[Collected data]
/---

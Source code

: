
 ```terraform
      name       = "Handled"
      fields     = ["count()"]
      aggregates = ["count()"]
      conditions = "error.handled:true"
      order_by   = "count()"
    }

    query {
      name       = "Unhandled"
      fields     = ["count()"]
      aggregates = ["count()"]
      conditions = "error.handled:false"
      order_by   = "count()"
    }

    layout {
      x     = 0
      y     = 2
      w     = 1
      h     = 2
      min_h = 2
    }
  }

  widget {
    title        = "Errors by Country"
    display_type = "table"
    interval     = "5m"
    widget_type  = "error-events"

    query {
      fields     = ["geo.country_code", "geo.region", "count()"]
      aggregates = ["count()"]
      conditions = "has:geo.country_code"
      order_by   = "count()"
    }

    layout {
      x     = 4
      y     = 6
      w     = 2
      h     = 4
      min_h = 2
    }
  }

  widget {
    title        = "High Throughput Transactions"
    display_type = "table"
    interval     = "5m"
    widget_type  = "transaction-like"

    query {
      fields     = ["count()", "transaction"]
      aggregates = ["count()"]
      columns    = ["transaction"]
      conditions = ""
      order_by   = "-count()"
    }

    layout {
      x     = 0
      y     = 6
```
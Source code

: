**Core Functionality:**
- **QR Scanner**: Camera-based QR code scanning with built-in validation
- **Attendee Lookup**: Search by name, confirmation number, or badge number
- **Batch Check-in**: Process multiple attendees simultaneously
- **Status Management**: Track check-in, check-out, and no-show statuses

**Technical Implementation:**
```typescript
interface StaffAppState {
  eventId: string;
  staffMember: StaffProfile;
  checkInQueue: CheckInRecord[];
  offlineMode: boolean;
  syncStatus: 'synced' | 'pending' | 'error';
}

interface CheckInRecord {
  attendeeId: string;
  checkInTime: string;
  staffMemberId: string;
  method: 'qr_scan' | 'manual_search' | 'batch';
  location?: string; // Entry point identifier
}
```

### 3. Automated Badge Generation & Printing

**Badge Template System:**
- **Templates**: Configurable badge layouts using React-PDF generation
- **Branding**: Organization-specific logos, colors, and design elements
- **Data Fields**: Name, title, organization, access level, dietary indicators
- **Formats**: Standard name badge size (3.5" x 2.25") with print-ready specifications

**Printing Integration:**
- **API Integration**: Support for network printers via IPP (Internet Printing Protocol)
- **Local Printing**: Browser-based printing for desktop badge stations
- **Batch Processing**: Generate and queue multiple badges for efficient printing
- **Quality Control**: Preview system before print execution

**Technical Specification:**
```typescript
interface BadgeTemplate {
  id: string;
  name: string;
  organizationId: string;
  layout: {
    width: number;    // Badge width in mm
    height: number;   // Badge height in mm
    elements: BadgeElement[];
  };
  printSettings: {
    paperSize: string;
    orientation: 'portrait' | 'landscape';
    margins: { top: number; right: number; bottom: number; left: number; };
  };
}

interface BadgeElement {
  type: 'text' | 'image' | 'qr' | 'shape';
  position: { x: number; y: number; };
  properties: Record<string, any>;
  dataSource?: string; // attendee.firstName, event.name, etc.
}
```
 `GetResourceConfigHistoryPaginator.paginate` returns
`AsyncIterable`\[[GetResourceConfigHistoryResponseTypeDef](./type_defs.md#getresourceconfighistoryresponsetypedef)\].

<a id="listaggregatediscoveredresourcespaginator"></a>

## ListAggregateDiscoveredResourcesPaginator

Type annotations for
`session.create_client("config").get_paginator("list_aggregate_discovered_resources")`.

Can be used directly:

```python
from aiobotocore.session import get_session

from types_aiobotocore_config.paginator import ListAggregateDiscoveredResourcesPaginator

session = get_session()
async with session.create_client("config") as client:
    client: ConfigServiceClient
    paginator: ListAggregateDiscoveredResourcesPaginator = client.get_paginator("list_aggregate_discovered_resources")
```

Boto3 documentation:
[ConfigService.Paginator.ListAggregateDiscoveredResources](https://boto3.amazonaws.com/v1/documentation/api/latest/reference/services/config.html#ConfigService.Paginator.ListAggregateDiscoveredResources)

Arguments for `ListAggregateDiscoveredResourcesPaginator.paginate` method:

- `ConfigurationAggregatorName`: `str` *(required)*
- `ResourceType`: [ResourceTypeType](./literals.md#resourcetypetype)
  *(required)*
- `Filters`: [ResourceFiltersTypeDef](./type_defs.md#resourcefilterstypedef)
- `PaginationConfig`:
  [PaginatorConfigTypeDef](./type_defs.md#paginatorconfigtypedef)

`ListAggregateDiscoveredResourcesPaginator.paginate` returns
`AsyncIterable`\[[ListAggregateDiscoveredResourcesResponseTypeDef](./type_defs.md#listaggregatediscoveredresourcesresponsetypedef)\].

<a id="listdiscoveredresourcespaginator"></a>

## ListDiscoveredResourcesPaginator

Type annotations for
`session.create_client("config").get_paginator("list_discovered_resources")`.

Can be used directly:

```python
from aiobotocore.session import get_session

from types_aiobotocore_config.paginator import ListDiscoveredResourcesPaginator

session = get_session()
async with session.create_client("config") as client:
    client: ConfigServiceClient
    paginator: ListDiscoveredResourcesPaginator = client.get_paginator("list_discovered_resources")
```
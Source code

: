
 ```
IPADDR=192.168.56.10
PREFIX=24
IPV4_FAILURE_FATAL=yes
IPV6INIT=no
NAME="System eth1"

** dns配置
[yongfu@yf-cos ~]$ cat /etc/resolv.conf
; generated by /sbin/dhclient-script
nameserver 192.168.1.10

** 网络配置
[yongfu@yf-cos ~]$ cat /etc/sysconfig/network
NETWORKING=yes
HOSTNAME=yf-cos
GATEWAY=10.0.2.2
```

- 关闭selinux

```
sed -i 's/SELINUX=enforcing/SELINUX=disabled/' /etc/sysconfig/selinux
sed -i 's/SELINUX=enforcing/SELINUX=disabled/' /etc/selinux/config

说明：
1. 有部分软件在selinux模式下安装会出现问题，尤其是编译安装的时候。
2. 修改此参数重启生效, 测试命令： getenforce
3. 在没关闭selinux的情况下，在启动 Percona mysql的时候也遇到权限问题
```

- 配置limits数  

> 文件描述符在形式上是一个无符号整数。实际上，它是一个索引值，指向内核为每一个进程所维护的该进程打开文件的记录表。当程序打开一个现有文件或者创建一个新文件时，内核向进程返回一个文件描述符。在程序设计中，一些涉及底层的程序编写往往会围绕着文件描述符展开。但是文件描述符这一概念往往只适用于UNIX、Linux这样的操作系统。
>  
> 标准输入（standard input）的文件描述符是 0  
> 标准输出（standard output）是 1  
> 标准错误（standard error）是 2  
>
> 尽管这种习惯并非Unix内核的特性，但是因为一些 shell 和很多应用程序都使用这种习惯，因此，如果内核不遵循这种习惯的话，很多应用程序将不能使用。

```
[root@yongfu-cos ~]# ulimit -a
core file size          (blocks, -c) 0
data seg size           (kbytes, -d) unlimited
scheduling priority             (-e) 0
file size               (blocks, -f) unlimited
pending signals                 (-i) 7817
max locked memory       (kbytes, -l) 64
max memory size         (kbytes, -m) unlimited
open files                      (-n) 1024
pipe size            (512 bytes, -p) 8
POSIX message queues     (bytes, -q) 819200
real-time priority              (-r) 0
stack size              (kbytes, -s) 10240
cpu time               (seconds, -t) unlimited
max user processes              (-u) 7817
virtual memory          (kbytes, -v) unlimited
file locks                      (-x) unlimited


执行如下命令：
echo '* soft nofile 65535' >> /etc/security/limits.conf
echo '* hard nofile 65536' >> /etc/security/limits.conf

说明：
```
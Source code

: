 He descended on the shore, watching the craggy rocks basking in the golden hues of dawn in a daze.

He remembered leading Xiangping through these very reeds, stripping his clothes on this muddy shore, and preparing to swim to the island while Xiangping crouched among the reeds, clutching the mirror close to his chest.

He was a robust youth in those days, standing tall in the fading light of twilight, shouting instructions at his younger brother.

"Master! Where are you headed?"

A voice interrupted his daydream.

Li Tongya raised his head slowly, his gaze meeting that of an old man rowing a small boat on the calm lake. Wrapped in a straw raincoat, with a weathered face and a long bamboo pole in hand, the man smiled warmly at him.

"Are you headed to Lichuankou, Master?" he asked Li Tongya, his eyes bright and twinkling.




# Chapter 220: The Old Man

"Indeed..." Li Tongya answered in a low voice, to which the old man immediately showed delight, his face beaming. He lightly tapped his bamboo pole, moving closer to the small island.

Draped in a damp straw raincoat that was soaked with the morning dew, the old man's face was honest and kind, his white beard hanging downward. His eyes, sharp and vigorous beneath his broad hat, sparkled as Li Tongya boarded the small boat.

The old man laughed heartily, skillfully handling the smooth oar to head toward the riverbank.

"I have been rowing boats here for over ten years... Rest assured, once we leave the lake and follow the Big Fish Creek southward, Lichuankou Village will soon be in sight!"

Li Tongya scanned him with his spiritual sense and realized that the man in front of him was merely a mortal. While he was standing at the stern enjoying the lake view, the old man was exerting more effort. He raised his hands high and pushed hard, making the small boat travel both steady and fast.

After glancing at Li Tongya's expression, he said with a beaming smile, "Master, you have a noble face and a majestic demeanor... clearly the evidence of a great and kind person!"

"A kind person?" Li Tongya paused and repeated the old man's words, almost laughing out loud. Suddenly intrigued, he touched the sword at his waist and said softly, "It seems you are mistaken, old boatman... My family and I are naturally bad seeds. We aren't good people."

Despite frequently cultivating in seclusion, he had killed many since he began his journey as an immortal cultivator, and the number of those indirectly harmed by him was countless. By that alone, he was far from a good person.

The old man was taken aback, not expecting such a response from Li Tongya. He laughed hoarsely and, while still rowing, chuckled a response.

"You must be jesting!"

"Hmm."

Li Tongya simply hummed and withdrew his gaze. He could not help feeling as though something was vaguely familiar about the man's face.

\---

EXERCISE AIM
Every line that contains the string "laughed" should be copied from the entries.

ANSWER AREA
The old man laughed heartily, skillfully handling the smooth oar to head toward the riverbank.
The old man was taken aback, not expecting such a response from Li Tongya. He laughed hoarsely and, while still rowing, chuckled a response.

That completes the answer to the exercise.